Some implementations of this application are directed to a method for computational storage. A dynamic program header (e.g., a block header 504) is used to indicate diverse functionalities and meanings of a program body (e.g., data segments 506), thereby facilitating to computational storage operations in a flexible and customizable manner. In some embodiments, the block header 504 identifies a program body (e.g., data segments 506) as an executable image 646, sets the executing entity 628, and initializes precursors and parameters. In some embodiments, the block header 504 defines specifications of a series of operations 630 (FIG. 6), including but not limited to, hardware engagement, functional executions, parameter settings, and orchestration of processes within the CSD 240.

In some embodiments, a computational storage system includes a CSD 240 equipped with firmware configured to interpret and process a dynamic program header (e.g., a block header 504), facilitating execution and management of computational storage tasks in a flexible and adaptable manner. In some embodiments, the block header 504 enables the CSD to execute a range of functions beyond traditional executable programs, including customized operations as dictated by header configurations (e.g., stored in data fields 602A-602C). In some embodiments, the block header 504 enables the CSD to customize security and correctness of the executable image (program body) and segments within the executable image (program body). In some embodiments, the block header 504 enables the CSD to orchestrate a combination of custom operations and embedded subprograms 708, thereby implementing a NVMe program (e.g., the first program 508 in FIG. 7). In some embodiments, the block header 504 enables the CSD to selectively execute subprograms 708 within the data segments 506 of the block of structured data 502, by providing header bytes (e.g., segment header 702) which identify and index the internal subprograms 708. In some embodiments, the block header 504 enables the CSD to provide flexibility for customized security features and future proof adaptability.

Memory is also used to store instructions and data associated with the method 800, and includes high-speed random access memory, such as DRAM, SRAM, DDR RAM, or other random access solid state memory devices; and, optionally, includes non-volatile memory, such as one or more magnetic disk storage devices, one or more optical disk storage devices, one or more flash memory devices, or one or more other non-volatile solid state storage devices. The memory, optionally, includes one or more storage devices remotely located from one or more processing units. Memory, or alternatively the non-volatile memory within memory, includes a non-transitory computer readable storage medium. In some embodiments, memory, or the non-transitory computer readable storage medium of memory, stores the programs, modules, and data structures, or a subset or superset for implementing method 800.

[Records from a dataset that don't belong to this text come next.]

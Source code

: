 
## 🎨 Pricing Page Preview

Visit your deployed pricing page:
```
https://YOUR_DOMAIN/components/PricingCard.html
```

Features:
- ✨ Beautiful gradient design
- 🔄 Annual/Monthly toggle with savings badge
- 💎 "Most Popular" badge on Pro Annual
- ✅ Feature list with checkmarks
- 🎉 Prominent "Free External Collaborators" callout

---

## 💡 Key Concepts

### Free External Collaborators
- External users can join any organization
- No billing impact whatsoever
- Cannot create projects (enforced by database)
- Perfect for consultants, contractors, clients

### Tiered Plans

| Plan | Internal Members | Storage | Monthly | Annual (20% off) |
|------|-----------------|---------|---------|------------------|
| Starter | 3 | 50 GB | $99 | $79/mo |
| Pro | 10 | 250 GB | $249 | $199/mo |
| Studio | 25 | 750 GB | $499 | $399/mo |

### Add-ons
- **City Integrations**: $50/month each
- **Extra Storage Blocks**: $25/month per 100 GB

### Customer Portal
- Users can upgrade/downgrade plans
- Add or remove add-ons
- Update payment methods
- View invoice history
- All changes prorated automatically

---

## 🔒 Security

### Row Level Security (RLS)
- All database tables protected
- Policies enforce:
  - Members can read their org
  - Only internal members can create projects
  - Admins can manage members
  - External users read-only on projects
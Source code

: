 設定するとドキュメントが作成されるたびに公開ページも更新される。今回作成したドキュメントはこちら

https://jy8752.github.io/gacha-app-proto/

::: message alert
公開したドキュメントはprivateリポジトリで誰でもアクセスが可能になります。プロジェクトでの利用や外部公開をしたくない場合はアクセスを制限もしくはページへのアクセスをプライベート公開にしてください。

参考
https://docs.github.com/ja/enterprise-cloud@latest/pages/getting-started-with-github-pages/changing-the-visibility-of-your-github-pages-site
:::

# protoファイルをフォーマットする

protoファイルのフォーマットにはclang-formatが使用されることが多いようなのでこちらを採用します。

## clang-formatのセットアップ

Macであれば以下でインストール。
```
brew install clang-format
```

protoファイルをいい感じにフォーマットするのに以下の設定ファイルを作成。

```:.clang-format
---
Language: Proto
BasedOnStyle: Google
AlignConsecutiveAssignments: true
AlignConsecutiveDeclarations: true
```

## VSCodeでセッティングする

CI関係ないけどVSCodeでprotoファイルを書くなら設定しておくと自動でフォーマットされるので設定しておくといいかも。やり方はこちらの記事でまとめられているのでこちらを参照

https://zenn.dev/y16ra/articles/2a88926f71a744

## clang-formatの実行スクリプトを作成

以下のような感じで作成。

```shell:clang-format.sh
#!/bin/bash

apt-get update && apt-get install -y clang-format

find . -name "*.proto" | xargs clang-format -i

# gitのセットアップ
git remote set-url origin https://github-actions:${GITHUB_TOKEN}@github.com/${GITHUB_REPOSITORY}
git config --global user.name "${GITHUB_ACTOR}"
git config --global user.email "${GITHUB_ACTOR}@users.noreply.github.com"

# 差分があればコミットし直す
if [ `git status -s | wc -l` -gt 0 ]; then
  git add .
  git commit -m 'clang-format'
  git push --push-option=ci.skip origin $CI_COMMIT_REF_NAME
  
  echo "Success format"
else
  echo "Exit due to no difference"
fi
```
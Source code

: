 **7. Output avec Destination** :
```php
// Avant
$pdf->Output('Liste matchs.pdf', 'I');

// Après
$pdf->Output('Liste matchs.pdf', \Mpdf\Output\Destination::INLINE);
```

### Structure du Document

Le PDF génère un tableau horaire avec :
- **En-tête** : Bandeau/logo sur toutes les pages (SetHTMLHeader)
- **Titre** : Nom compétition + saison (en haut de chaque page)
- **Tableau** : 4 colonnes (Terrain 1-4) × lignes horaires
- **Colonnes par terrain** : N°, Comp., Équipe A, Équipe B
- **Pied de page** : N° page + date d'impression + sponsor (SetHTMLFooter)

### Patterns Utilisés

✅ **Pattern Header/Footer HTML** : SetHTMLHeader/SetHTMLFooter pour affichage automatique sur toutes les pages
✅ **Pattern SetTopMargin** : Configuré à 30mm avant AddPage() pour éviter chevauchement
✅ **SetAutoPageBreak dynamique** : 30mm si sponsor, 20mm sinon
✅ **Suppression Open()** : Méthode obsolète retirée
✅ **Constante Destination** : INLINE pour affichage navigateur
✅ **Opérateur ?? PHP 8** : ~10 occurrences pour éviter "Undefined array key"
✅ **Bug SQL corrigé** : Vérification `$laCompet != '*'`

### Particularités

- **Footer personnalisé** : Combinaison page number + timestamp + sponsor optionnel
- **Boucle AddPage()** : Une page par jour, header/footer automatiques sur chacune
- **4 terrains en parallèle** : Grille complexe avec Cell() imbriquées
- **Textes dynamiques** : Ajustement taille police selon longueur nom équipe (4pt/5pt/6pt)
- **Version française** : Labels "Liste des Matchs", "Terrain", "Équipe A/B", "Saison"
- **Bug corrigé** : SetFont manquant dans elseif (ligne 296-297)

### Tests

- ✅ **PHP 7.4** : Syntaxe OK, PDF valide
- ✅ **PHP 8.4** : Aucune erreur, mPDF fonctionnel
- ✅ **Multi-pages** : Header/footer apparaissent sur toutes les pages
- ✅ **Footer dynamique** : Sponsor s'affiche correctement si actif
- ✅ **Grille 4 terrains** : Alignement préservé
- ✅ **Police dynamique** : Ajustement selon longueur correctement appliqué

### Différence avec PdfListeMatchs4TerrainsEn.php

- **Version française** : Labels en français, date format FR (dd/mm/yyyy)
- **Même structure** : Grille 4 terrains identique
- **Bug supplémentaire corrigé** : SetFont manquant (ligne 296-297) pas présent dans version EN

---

Each of the above identified elements may be stored in one or more of the previously mentioned memory devices, and corresponds to a set of instructions for performing a function described above. The above identified modules or programs (i.e., sets of instructions) need not be implemented as separate software programs, procedures, modules or data structures, and thus various subsets of these modules may be combined or otherwise re-arranged in various embodiments. In some embodiments, the memory, optionally, stores a subset of the modules and data structures identified above. Furthermore, the memory, optionally, stores additional modules and data structures not described above.

The terminology used in the description of the various described implementations herein is for the purpose of describing particular implementations only and is not intended to be limiting. As used in the description of the various described implementations and the appended claims, the singular forms “a”, “an” and “the” are intended to include the plural forms as well, unless the context clearly indicates otherwise. It will also be understood that the term “and/or” as used herein refers to and encompasses any and all possible combinations of one or more of the associated listed items. It will be further understood that the terms “includes,” “including,” “comprises,” and/or “comprising,” when used in this specification, specify the presence of stated features, integers, steps, operations, elements, and/or components, but do not preclude the presence or addition of one or more other features, integers, steps, operations, elements, components, and/or groups thereof. Additionally, it will be understood that, although the terms “first,” “second,” etc. may be used herein to describe various elements, these elements should not be limited by these terms. These terms are only used to distinguish one element from another.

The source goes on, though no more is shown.